**TASK OBJECTIVE**
What is needed is an exact copy of all the records below.

==== STORED DATA

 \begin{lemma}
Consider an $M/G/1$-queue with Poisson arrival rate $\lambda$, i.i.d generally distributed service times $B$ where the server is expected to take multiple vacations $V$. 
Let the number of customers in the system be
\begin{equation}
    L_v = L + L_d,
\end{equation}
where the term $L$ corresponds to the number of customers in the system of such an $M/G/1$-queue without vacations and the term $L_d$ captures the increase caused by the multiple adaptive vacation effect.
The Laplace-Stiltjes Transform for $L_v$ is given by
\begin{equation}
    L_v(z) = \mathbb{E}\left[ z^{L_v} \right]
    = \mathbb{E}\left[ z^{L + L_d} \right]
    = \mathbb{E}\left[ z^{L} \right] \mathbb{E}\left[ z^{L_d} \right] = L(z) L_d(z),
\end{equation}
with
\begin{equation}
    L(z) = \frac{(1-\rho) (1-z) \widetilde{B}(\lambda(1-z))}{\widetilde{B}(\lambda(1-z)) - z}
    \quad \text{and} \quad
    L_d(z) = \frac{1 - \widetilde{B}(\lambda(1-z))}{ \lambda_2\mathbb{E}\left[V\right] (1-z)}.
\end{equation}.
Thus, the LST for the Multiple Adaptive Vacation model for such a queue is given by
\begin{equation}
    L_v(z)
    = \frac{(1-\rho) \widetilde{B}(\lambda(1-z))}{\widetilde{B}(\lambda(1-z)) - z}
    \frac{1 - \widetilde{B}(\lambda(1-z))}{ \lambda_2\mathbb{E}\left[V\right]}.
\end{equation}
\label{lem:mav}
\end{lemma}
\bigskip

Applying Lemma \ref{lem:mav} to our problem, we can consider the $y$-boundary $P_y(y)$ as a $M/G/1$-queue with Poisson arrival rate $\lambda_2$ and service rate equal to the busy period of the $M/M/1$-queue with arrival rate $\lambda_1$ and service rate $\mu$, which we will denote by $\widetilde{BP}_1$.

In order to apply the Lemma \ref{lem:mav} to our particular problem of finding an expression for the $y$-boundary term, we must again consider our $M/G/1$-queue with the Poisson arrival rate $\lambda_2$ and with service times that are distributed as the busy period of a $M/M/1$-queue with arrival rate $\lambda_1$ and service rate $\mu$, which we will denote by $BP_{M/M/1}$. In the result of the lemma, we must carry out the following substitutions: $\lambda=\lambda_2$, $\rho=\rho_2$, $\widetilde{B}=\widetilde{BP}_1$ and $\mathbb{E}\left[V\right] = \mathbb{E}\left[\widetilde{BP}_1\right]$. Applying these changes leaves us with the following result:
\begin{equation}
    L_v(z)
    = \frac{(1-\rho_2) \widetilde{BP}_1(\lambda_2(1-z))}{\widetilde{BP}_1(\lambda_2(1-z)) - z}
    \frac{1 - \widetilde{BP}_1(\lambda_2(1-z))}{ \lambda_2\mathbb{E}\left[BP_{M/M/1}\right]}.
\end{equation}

========

**TASK OUTPUT**
 \begin{lemma}
Consider an $M/G/1$-queue with Poisson arrival rate $\lambda$, i.i.d generally distributed service times $B$ where the server is expected to take multiple vacations $V$. 
Let the number of customers in the system be
\begin{equation}
    L_v = L + L_d,
\end{equation}
where the term $L$ corresponds to the number of customers in the system of such an $M/G/1$-queue without vacations and the term $L_d$ captures the increase caused by the multiple adaptive vacation effect.
The Laplace-Stiltjes Transform for $L_v$ is given by
\begin{equation}
    L_v(z) = \mathbb{E}\left[ z^{L_v} \right]
    = \mathbb{E}\left[ z^{L + L_d} \right]
    = \mathbb{E}\left[ z^{L} \right] \mathbb{E}\left[ z^{L_d} \right] = L(z) L_d(z),
\end{equation}
with
\begin{equation}
    L(z) = \frac{(1-\rho) (1-z) \widetilde{B}(\lambda(1-z))}{\widetilde{B}(\lambda(1-z)) - z}
    \quad \text{and} \quad
    L_d(z) = \frac{1 - \widetilde{B}(\lambda(1-z))}{ \lambda_2\mathbb{E}\left[V\right] (1-z)}.
\end{equation}.
Thus, the LST for the Multiple Adaptive Vacation model for such a queue is given by
\begin{equation}
    L_v(z)
    = \frac{(1-\rho) \widetilde{B}(\lambda(1-z))}{\widetilde{B}(\lambda(1-z)) - z}
    \frac{1 - \widetilde{B}(\lambda(1-z))}{ \lambda_2\mathbb{E}\left[V\right]}.
\end{equation}
\label{lem:mav}
\end{lemma}
\bigskip

Applying Lemma \ref{lem:mav} to our problem, we can consider the $y$-boundary $P_y(y)$ as a $M/G/1$-queue with Poisson arrival rate $\lambda_2$ and service rate equal to the busy period of the $M/M/1$-queue with arrival rate $\lambda_1$ and service rate $\mu$, which we will denote by $\widetilde{BP}_1$.

In order to apply the Lemma \ref{lem:mav} to our particular problem of finding an expression for the $y$-boundary term, we must again consider our $M/G/1$-queue with the Poisson arrival rate $\lambda_2$ and with service times that are distributed as the busy period of a $M/M/1$-queue with arrival rate $\lambda_1$ and service rate $\mu$, which we will denote by $BP_{M/M/1}$. In the result of the lemma, we must carry out the following substitutions: $\lambda=\lambda_2$, $\rho=\rho_2$, $\widetilde{B}=\widetilde{BP}_1$ and $\mathbb{E}\left[V\right] = \mathbb{E}\left[\widetilde{BP}_1\right]$. Applying these changes leaves us with the following result:
\begin{equation}
    L_v(z)
    = \frac{(1-\rho_2) \widetilde{BP}_1(\lambda_2(1-z))}{\widetilde{BP}_1(\lambda_2(1-z)) - z}
    \frac{1 - \widetilde{BP}_1(\lambda_2(1-z))}{ \lambda_2\mathbb{E}\left[BP_{M/M/1}\right]}.
\end{equation}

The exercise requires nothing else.